A line l intersects the sides PQ and PR of a \(\triangle\) PQR at L and M respectively such that LM || QR. If PL = 5·7 cm, PQ = 15·2 cm and MR = 5·5 cm, then the length of PM (in cm) is :

• A. 3
• B. 1.8
• C. 2.5
• D. 3.3

Answer 1

The Correct Option is D

Step 1: Understanding the given problem:
We are given a triangle \( \triangle PQR \) with a line \( l \) intersecting the sides \( PQ \) and \( PR \) at points \( L \) and \( M \), respectively. It is also given that \( LM \parallel QR \). We need to find the length of \( PM \).
The given information is:
- \( PL = 5.7 \, \text{cm} \)
- \( PQ = 15.2 \, \text{cm} \)
- \( MR = 5.5 \, \text{cm} \)

Step 2: Using the Basic Proportionality Theorem (Thales' Theorem):
Since \( LM \parallel QR \), by the Basic Proportionality Theorem (also known as Thales' Theorem), we know that: \[ \frac{PL}{PQ} = \frac{PM}{PR} \] We are given that \( PL = 5.7 \, \text{cm} \) and \( PQ = 15.2 \, \text{cm} \), so: \[ \frac{PL}{PQ} = \frac{5.7}{15.2} \] This gives the proportion between the corresponding segments on \( PQ \) and \( PR \).

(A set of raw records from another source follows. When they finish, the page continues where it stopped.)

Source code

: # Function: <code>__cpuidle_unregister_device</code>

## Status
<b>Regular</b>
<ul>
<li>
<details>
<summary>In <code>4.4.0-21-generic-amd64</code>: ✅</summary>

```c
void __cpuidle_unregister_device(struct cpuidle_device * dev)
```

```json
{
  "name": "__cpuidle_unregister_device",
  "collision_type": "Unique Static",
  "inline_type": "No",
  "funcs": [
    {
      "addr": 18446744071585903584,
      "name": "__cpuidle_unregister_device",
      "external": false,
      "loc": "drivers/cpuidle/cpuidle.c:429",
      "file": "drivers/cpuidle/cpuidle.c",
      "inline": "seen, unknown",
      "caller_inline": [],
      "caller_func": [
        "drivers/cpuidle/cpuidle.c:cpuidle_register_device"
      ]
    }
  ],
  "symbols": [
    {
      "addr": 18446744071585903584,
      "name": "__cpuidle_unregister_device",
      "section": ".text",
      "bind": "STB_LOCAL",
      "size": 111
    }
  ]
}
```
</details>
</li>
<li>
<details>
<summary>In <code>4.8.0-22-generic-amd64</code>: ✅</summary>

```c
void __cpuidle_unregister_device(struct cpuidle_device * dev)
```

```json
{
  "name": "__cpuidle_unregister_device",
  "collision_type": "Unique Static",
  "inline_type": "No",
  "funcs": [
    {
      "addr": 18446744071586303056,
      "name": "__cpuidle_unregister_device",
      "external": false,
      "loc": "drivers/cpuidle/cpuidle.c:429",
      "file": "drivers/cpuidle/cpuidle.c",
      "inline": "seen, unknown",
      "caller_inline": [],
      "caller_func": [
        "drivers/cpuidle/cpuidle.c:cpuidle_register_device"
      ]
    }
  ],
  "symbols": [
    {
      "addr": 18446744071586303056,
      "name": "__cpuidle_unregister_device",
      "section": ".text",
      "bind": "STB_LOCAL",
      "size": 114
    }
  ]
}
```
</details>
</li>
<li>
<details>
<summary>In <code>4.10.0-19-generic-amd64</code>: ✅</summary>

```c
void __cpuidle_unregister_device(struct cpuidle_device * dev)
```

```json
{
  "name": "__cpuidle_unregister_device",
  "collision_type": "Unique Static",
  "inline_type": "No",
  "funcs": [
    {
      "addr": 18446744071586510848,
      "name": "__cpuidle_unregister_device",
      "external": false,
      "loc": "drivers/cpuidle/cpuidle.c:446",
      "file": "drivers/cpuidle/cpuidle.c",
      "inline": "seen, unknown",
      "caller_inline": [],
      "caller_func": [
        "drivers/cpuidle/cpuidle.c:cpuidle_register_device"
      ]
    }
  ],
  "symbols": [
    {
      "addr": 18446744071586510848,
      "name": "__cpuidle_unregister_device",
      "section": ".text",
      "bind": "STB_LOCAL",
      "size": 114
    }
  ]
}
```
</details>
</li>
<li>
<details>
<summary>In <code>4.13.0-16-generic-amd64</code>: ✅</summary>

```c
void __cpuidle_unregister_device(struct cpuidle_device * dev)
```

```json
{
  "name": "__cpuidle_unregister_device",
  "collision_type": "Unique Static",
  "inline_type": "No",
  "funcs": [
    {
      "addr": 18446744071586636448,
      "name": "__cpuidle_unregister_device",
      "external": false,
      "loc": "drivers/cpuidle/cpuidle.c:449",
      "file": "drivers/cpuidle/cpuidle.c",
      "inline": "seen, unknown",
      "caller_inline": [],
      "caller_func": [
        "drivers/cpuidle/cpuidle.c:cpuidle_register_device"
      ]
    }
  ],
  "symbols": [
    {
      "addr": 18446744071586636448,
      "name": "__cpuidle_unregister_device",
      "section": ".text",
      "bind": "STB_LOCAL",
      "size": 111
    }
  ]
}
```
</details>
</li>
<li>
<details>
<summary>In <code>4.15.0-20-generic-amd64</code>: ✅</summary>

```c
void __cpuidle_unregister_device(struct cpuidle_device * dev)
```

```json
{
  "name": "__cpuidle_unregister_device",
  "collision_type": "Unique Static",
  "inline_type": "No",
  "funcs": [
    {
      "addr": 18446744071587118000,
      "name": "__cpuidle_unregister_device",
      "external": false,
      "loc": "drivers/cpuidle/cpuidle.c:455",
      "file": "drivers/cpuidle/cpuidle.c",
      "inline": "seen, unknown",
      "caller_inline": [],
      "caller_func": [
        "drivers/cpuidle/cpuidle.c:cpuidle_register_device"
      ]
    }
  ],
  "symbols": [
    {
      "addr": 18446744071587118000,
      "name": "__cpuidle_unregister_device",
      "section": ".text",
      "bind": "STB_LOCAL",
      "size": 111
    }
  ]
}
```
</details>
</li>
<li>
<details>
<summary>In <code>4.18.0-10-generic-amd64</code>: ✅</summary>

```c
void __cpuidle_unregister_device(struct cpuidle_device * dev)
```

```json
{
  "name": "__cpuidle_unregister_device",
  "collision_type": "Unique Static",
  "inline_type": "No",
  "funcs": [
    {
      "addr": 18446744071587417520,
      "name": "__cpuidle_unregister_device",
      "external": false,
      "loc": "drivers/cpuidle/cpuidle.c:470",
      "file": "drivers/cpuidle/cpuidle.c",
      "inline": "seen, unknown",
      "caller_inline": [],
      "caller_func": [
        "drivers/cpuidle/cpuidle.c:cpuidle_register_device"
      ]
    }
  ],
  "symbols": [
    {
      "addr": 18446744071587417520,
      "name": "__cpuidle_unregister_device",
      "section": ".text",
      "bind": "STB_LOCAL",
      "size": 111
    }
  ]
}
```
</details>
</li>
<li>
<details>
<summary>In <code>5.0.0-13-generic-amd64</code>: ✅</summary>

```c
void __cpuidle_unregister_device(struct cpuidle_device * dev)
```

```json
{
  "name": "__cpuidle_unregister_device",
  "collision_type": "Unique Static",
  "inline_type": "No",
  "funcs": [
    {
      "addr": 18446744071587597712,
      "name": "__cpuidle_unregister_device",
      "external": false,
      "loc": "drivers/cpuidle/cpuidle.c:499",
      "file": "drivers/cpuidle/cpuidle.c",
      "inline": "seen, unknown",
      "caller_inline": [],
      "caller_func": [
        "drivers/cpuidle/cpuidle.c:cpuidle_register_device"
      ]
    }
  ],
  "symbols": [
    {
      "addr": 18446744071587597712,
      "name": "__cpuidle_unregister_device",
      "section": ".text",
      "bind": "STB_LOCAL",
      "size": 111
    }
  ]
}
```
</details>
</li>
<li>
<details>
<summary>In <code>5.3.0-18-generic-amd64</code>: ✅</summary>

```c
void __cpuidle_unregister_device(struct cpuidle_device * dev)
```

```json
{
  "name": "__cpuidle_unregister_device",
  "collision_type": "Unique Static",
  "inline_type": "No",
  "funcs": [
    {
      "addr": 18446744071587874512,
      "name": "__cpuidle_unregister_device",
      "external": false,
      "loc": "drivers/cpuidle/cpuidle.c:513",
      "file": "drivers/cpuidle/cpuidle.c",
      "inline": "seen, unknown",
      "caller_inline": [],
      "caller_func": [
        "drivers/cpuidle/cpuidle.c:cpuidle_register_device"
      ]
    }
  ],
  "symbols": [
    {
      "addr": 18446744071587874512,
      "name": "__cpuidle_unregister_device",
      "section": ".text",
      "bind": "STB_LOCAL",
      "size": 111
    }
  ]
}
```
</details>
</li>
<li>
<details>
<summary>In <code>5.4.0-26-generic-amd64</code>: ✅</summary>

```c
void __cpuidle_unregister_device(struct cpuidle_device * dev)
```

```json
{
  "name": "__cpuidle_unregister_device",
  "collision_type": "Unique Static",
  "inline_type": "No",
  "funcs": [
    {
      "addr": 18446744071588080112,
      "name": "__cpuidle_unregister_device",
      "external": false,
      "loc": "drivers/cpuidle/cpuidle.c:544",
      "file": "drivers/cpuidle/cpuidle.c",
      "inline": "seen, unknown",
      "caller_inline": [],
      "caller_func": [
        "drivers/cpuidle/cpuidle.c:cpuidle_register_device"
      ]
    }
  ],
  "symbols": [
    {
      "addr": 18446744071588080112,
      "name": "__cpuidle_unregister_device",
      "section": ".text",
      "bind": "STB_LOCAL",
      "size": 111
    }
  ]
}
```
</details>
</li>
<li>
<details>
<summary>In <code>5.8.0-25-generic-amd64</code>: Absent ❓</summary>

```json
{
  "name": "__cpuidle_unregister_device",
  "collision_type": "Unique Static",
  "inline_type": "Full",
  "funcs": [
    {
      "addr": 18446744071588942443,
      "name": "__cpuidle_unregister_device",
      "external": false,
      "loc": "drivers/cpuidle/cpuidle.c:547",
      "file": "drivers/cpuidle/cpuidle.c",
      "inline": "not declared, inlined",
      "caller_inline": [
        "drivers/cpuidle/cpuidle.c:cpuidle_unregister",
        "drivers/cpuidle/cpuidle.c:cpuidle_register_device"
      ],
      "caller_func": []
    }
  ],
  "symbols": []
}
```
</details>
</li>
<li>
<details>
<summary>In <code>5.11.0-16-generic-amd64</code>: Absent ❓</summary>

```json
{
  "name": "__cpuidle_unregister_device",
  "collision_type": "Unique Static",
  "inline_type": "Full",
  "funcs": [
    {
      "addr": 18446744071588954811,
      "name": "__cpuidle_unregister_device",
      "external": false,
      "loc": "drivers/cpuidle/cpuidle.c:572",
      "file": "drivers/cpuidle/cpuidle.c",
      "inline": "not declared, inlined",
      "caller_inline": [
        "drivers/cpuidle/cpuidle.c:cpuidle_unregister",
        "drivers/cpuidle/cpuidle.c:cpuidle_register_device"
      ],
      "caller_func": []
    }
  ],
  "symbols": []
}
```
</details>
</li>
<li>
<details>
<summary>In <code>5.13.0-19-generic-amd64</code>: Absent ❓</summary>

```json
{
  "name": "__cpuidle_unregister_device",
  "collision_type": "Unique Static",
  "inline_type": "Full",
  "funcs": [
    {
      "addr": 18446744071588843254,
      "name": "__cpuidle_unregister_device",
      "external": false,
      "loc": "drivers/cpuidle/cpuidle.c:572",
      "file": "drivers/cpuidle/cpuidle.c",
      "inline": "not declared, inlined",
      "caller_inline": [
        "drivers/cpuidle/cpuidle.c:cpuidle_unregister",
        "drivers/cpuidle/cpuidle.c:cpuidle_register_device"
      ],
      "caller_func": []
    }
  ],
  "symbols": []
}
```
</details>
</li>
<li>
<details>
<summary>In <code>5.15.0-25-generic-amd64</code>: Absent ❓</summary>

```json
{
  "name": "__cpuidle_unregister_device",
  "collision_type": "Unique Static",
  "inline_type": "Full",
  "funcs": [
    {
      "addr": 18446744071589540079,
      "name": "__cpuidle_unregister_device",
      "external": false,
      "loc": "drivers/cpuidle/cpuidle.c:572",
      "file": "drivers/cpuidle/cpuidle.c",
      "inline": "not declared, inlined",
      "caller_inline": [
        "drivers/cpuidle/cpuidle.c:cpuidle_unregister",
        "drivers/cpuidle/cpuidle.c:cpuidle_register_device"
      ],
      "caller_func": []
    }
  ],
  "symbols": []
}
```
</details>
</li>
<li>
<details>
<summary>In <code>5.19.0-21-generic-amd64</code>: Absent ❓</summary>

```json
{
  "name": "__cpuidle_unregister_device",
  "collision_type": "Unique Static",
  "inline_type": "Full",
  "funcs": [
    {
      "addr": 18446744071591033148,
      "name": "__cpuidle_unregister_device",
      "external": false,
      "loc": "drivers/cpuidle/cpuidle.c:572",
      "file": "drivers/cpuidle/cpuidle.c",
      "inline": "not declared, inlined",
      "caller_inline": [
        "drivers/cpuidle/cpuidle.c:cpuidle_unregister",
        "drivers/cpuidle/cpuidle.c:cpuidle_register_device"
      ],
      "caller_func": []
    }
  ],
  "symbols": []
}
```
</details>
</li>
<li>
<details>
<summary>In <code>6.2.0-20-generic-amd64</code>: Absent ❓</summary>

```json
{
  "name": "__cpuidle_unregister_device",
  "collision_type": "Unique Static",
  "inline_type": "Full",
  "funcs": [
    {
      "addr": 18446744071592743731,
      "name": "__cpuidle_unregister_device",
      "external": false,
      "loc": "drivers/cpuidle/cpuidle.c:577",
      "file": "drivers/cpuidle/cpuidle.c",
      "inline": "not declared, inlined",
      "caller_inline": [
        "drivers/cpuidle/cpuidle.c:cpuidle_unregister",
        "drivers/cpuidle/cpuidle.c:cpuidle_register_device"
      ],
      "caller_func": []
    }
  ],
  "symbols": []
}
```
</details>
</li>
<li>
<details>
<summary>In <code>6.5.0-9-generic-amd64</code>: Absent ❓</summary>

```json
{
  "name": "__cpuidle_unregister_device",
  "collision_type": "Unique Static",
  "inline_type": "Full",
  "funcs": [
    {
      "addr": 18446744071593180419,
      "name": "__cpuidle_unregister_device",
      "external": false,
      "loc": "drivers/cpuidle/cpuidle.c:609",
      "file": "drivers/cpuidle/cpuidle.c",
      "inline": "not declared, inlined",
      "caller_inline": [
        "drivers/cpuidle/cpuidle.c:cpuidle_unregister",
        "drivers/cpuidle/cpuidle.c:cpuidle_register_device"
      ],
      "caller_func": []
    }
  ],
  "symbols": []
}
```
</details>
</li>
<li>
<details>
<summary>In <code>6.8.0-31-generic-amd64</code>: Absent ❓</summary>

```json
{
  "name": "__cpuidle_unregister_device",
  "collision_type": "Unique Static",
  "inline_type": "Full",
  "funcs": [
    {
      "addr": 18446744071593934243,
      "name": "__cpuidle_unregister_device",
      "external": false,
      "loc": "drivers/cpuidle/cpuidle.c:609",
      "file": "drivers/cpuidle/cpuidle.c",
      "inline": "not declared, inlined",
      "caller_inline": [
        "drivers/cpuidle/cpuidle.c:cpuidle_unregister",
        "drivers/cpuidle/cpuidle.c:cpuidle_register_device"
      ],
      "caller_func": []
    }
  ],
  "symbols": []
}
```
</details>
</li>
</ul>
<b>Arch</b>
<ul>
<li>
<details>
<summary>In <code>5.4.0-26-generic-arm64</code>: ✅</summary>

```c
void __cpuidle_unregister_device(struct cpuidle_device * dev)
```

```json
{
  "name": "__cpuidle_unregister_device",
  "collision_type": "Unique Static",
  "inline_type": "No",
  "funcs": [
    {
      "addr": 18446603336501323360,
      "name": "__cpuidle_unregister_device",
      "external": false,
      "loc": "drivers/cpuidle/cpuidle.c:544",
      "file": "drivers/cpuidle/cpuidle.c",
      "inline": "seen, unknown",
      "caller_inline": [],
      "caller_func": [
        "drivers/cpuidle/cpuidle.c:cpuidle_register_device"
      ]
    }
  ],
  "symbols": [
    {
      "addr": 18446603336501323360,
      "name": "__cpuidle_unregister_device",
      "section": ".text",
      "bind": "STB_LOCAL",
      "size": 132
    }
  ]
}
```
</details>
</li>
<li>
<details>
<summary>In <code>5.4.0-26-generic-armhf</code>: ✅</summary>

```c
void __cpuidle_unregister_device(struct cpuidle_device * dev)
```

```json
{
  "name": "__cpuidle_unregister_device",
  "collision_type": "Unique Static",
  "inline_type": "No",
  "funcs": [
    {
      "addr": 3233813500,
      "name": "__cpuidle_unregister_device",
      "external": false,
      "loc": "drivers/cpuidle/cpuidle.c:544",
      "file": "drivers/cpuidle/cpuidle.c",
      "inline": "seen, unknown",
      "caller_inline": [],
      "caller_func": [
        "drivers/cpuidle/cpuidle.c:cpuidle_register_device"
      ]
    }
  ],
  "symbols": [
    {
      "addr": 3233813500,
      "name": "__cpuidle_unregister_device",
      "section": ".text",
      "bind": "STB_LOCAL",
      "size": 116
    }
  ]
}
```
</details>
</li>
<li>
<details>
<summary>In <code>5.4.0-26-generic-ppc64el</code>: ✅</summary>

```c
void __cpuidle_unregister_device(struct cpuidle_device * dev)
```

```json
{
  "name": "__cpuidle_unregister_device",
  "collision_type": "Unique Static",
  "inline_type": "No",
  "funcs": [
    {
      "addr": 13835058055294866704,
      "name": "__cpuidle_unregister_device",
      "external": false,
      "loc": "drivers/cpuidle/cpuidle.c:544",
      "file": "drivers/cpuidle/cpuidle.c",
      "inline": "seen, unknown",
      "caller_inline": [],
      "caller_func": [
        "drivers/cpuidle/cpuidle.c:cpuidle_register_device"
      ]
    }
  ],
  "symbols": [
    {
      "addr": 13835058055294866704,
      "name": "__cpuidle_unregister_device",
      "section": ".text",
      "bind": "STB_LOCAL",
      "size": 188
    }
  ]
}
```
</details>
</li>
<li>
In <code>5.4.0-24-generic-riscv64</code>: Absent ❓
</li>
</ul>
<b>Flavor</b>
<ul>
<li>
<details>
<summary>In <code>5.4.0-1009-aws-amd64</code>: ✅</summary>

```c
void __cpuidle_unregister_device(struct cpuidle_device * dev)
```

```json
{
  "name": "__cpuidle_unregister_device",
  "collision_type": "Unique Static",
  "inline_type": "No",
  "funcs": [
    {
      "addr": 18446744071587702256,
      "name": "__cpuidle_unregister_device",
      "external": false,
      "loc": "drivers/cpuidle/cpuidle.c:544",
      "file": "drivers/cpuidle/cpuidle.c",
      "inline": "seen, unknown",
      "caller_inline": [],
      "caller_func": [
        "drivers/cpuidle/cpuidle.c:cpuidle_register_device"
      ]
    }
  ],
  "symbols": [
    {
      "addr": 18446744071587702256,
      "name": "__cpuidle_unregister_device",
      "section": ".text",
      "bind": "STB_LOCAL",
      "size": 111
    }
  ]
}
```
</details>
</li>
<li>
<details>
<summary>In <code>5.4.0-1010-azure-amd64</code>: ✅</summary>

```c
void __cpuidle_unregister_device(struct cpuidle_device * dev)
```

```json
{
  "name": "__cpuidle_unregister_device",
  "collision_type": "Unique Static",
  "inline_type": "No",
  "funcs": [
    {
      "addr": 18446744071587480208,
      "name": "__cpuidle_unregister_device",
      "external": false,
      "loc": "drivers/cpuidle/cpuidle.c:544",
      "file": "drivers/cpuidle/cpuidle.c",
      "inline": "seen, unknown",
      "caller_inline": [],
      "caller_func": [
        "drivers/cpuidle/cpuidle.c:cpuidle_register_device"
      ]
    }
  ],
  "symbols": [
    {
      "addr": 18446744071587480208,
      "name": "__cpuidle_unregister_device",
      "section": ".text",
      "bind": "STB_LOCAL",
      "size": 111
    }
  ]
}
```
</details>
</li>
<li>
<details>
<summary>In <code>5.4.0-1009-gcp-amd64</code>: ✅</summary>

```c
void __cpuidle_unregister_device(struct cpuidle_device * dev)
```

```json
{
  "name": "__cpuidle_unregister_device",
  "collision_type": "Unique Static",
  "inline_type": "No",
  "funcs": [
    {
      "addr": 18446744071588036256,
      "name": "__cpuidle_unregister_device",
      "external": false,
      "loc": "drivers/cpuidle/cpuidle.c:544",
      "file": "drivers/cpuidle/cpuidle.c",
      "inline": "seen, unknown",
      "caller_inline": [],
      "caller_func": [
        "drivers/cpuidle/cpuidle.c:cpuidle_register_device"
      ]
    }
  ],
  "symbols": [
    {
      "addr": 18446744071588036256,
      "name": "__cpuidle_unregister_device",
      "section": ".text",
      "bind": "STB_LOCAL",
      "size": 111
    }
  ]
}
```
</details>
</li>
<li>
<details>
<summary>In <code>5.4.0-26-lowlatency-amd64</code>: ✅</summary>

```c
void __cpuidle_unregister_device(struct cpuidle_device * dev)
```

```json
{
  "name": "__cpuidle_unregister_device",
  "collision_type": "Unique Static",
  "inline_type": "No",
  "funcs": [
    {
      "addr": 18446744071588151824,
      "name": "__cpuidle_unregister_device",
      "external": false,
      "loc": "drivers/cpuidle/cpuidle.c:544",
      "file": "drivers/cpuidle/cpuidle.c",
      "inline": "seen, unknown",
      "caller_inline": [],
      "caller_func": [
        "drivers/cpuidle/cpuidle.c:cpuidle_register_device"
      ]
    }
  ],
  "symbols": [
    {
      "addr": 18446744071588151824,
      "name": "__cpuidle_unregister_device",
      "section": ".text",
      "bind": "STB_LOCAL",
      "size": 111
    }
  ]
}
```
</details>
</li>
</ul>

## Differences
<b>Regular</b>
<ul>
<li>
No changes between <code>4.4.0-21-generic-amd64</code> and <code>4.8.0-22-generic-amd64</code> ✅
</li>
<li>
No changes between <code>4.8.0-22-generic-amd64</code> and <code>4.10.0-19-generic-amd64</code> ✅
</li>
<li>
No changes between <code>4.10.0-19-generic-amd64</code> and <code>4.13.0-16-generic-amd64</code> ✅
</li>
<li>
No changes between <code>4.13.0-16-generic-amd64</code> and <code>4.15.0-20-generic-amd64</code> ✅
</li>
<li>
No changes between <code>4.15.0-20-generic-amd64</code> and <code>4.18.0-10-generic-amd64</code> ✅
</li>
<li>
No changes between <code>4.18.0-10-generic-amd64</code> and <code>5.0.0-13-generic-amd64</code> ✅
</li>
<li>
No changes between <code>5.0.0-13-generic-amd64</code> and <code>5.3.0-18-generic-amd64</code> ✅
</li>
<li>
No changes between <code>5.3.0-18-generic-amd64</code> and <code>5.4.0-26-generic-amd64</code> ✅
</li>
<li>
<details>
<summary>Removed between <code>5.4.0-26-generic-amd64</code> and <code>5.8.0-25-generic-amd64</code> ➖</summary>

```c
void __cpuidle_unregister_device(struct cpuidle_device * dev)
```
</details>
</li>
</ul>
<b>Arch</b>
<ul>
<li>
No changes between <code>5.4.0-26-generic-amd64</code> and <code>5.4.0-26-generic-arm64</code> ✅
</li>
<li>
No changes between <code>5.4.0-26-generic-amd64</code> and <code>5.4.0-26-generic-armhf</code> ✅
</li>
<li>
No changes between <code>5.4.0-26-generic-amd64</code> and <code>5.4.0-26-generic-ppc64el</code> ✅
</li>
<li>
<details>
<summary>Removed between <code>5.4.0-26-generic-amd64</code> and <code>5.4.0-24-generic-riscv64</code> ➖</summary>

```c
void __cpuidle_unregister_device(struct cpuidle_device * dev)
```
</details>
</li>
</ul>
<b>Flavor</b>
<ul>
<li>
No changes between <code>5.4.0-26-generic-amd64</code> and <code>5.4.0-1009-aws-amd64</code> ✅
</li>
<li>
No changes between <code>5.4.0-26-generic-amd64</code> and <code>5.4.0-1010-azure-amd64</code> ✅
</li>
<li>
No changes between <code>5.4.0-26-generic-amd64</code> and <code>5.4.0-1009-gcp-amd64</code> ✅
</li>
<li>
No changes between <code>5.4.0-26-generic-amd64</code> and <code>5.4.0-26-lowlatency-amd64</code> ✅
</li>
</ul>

Now, we need to find \( PM \) using the given segment \( MR \). Since the total length of \( PR \) is the sum of \( PM \) and \( MR \), we can express the total length of \( PR \) as: \[ PR = PM + MR = PM + 5.5 \, \text{cm} \] Substitute the known ratio: \[ \frac{5.7}{15.2} = \frac{PM}{PM + 5.5} \] Now, solve for \( PM \):

Step 3: Solving the equation:
Cross-multiply to get rid of the fractions: \[ 5.7 (PM + 5.5) = 15.2 \times PM \] Simplifying: \[ 5.7 \, PM + 5.7 \times 5.5 = 15.2 \, PM \] \[ 5.7 \, PM + 31.35 = 15.2 \, PM \] Now, subtract \( 5.7 \, PM \) from both sides: \[ 31.35 = 15.2 \, PM - 5.7 \, PM \] \[ 31.35 = 9.5 \, PM \] Solve for \( PM \): \[ PM = \frac{31.35}{9.5} = 3.3 \, \text{cm} \]

Step 4: Conclusion:
The length of \( PM \) is \( 3.3 \, \text{cm} \).